To help me stay on track in my 2016 goals, I’m documenting the books I read all year. Here is what I read in February:
Invisible Man, by Ralph Ellison: I bought this book from ThriftBooks a few months ago because I had heard the title and the author’s name multiple times in college classes. I walked into reading the book not knowing anything about it, which is unusual for me — I am also That Person who Googles movie plots before she goes into the movie theater. But just by the opening paragraph alone, I was hooked:
“I am an invisible man. No, I am not a spook like those who haunted Edgar Allen Poe; nor am I one of your Hollywood-movie extoplasms. I am a man of substance, of flesh and bone, fiber and liquids—and I might even be said to possess a mind. I am invisible, understand, simply because people refuse to see me. Like the bodiless heads you see sometimes in circus sideshows, it is as though I have been surrounded by mirrors of hard, distorting glass. When they approach me they see only my surroundings, themselves, or figments of their imagination—indeed, everything and anything except me.”
The story focuses on an unnamed black man — which is a crucial detail — who realizes that his racially-divided society refuses to see him as a real human being. The entire novel is a series of flashbacks to very unfair and traumatizing events, beginning when he’s a college student in the South and ending as an older man in an underground hideout in New York. At the end of the novel, he realizes that writing about his story helps him to be a voice for the socially and politically invisible.

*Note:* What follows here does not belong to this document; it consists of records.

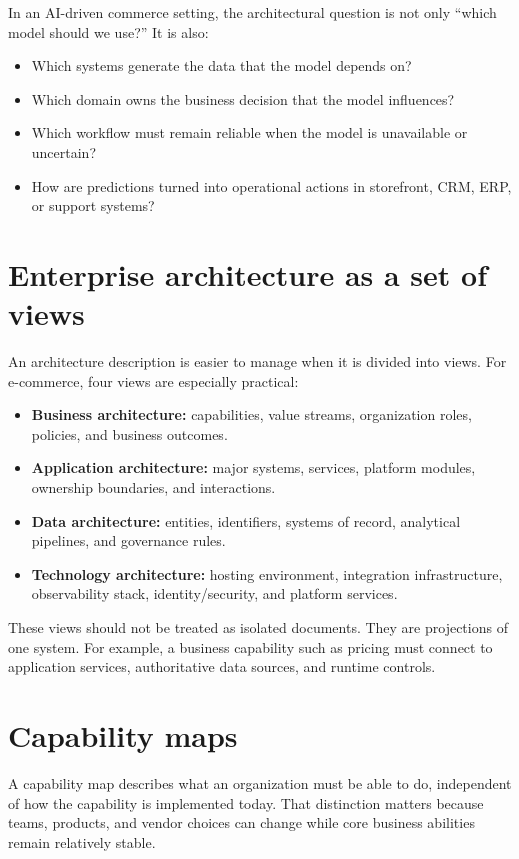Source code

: In an AI-driven commerce setting, the architectural question is not only ``which model should we use?''
It is also:
\begin{itemize}
  \item Which systems generate the data that the model depends on?
  \item Which domain owns the business decision that the model influences?
  \item Which workflow must remain reliable when the model is unavailable or uncertain?
  \item How are predictions turned into operational actions in storefront, CRM, ERP, or support systems?
\end{itemize}

\section{Enterprise architecture as a set of views}
An architecture description is easier to manage when it is divided into views.
For e-commerce, four views are especially practical:
\begin{itemize}
  \item \textbf{Business architecture:} capabilities, value streams, organization roles, policies, and business outcomes.
  \item \textbf{Application architecture:} major systems, services, platform modules, ownership boundaries, and interactions.
  \item \textbf{Data architecture:} entities, identifiers, systems of record, analytical pipelines, and governance rules.
  \item \textbf{Technology architecture:} hosting environment, integration infrastructure, observability stack, identity/security, and platform services.
\end{itemize}

These views should not be treated as isolated documents.
They are projections of one system.
For example, a business capability such as pricing must connect to application services, authoritative data sources, and runtime controls.

\section{Capability maps}
A capability map describes what an organization must be able to do, independent of how the capability is implemented today.
That distinction matters because teams, products, and vendor choices can change while core business abilities remain relatively stable.

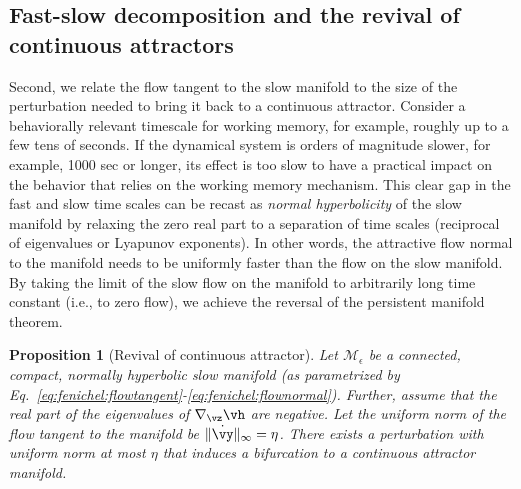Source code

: \documentclass{article} %
\newcounter{ct}
\newcommand{\manifold}{\mathcal{M}}
\newtheorem{prop}{Proposition}
\theoremstyle{definition}
\theoremstyle{remark}
\begin{document}

\subsection{Fast-slow decomposition and the revival of continuous attractors}\label{sec:revival}
Second, we relate the flow tangent to the slow manifold to the size of the perturbation needed to bring it back to a continuous attractor.
Consider a behaviorally relevant timescale for working memory, for example, roughly up to a few tens of seconds.
If the dynamical system is orders of magnitude slower, for example, 1000 sec or longer, its effect is too slow to have a practical impact on the behavior that relies on the working memory mechanism.
This clear gap in the fast and slow time scales can be recast as \emph{normal hyperbolicity} of the slow manifold by relaxing the zero real part to a separation of time scales (reciprocal of eigenvalues or Lyapunov exponents).
In other words, the attractive flow normal to the manifold needs to be uniformly faster than the flow on the slow manifold.
%
By taking the limit of the slow flow on the manifold to arbitrarily long time constant (i.e., to zero flow), we achieve the reversal of the persistent manifold theorem.
\begin{prop}[Revival of continuous attractor]\label{prop:revival}
Let \(\manifold_{\epsilon}\) be a connected, compact, normally hyperbolic slow manifold  (as parametrized by Eq.~\eqref{eq:fenichel:flowtangent}-\eqref{eq:fenichel:flownormal}).
Further, assume that the real part of the eigenvalues of \(\nabla_{\vz} \vh\) are negative. %
Let the uniform norm of the flow tangent to the manifold be \(\|\dot \vy\|_{\infty}=\eta\).
There exists a perturbation with uniform norm at most \(\eta\) that induces a bifurcation to a continuous attractor manifold. %
\end{prop}
\end{document}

What I loved the most about it was that for a book that was written in the 1950s, it felt incredibly contemporary. I loved that the narrative style was experimental, and that I could feel echoes of today’s social movements and the discussion surrounding minority rights, identity, racial inequality and micro-aggression. Sixty years later, the African-American community is still dealing with the same issues that this novel explores. I find that to be so disconcerting, but that’s why literature as a method of historical documentation and reference is so, so important.
If you’re interested in reading more African-American literature from the United States — and even if you aren’t — I recommend Invisible Man. And if you like it, read Zora Neale Hurston’s Their Eyes Were Watching God (which also has an incredible opening) and Colson Whitehead’s The Intuitionist.